Коллекция предсмертных записок и докладов учителей, собранная самим Министерством образования, подсказывает другую интерпретацию. Возьмем, например, ученическую тетрадь для записи латинских слов, в начале которой каждая страница аккуратно расчерчена на две колонки для тщательно записанных русских слов (“люблю”, “думаю”) и их латинских эквивалентов (“amo”, “cogito”). Однако страницы с обратной стороны тетради покрыты кляксами и несвязными закорючками, каракулями виселиц, черепов и крестов. Последняя запись в той части тетради, где содержались новые слова, выведена причудливым готическим шрифтом: “Что есть Идеал?”

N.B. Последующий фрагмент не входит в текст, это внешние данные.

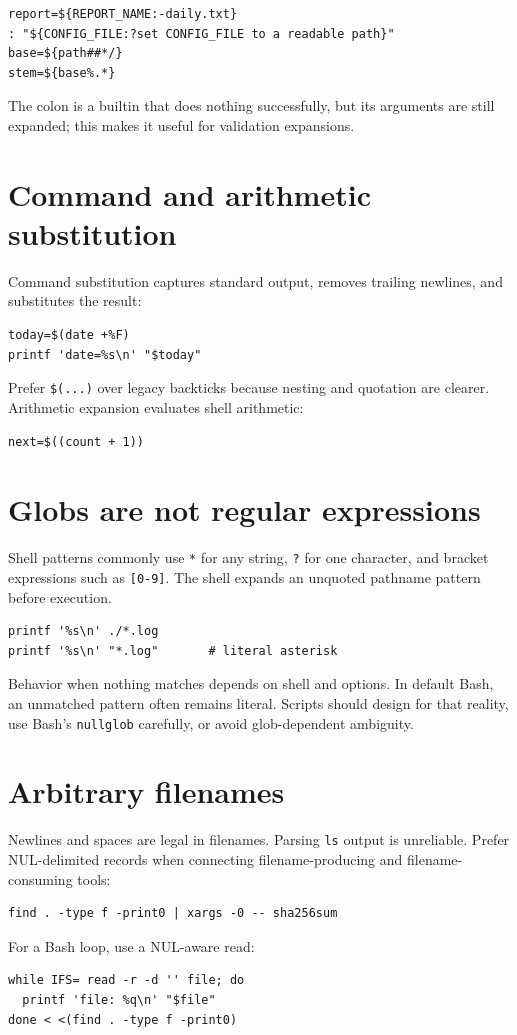 \documentclass[11pt,oneside,openany]{book}
\begin{document}
\begin{lstlisting}
report=${REPORT_NAME:-daily.txt}
: "${CONFIG_FILE:?set CONFIG_FILE to a readable path}"
base=${path##*/}
stem=${base%.*}
\end{lstlisting}
The colon is a builtin that does nothing successfully, but its arguments are still expanded; this makes it useful for validation expansions.

\section{Command and arithmetic substitution}
Command substitution captures standard output, removes trailing newlines, and substitutes the result:
\begin{lstlisting}
today=$(date +%F)
printf 'date=%s\n' "$today"
\end{lstlisting}
Prefer \texttt{\$(...)} over legacy backticks because nesting and quotation are clearer. Arithmetic expansion evaluates shell arithmetic:
\begin{lstlisting}
next=$((count + 1))
\end{lstlisting}

\section{Globs are not regular expressions}
Shell patterns commonly use \texttt{*} for any string, \texttt{?} for one character, and bracket expressions such as \texttt{[0-9]}. The shell expands an unquoted pathname pattern before execution.
\begin{lstlisting}
printf '%s\n' ./*.log
printf '%s\n' "*.log"       # literal asterisk
\end{lstlisting}
Behavior when nothing matches depends on shell and options. In default Bash, an unmatched pattern often remains literal. Scripts should design for that reality, use Bash's \texttt{nullglob} carefully, or avoid glob-dependent ambiguity.

\section{Arbitrary filenames}
Newlines and spaces are legal in filenames. Parsing \texttt{ls} output is unreliable. Prefer NUL-delimited records when connecting filename-producing and filename-consuming tools:
\begin{lstlisting}
find . -type f -print0 | xargs -0 -- sha256sum
\end{lstlisting}
For a Bash loop, use a NUL-aware read:
\begin{lstlisting}
while IFS= read -r -d '' file; do
  printf 'file: %q\n' "$file"
done < <(find . -type f -print0)
\end{lstlisting}
\end{document}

[163] Учителя, готовившие доклад о погибшем мальчике, оказались в полной растерянности, пытаясь найти простую причину его отчаяния. Другая предсмертная записка, оставленная девочкой-подростком, завершалась вопросом: “Какой смысл может иметь жизнь, если чужие, грубые люди могут в любой момент отобрать ее у тебя?”
[164]
Позднее эксперты свяжут эпидемию самоубийств с так называемым “эффектом Вертера”, общепризнанным паттерном подражания, согласно которому определенные резонансные случаи вызывают всплеск подражательных самоубийств
[165]. Однако уже во времена описываемых событий знающие люди либеральных взглядов, придерживавшиеся этого более просвещенного взгляда на проблему, соглашались с тем, что недуг был свидетельством общего кризиса. Отчасти дело было в суровой атмосфере, царившей в русских гимназиях и внушавшей некоторым детям такой ужас, что, по их собственному признанию, многие предпочли бы умереть, нежели провалиться на экзамене; отчасти – в пронизанной жестокостью глубоко укоренившейся практике телесных наказаний, драк на детских площадках, дуэльных поединков
[166]. В некоторых предсмертных записках упоминаются и обычные тревоги подростков: неразделенная любовь, ощущение собственной никчемности, нереализованная жажда приключений. Однако влияние политики, замешанной на конфронтации и противоборстве, оказалось всепроникающим. В некоторых школах войны молодежных группировок отражали антагонизм между различными политическими силами в стране. Существовали группы, называвшие себя черносотенцами (вслед за крайне правыми молодчиками из Союза русского народа или Союза Михаила Архангела, действовавшими в то время), которые нападали на так называемых красных. Те из студентов, кто отказывался примыкать к каким-либо группам, подвергались бойкоту и травле, в то время как противоборствующие стороны не просто враждовали и воевали, но и при любых обстоятельствах отказывались встречаться друг с другом в школе или где-либо еще
[167].
Эти драмы, разворачивавшиеся в мире детей, служили клапаном, через который относительно привилегированные мальчики и девочки (а они были привилегированными, ведь они, по крайней мере, учились в школе) могли дать выход своим тревогам, порожденным насилием взрослого мира. Максим Горький без колебаний обвинил царизм и порожденное им институционное и государственное насилие в остервенении и жестокости, которые позднее омрачат революцию. В 1917 году он напишет: “Порицая наш народ за ‹…› всяческую его дикость и невежество, я помню: иным он не мог быть. Условия, среди которых он жил, не могли воспитать в нем ни уважения к личности, ни сознания прав гражданина, ни чувства справедливости – это были условия полного бесправия, угнетения человека, бесстыднейшей лжи и зверской жестокости”
[168].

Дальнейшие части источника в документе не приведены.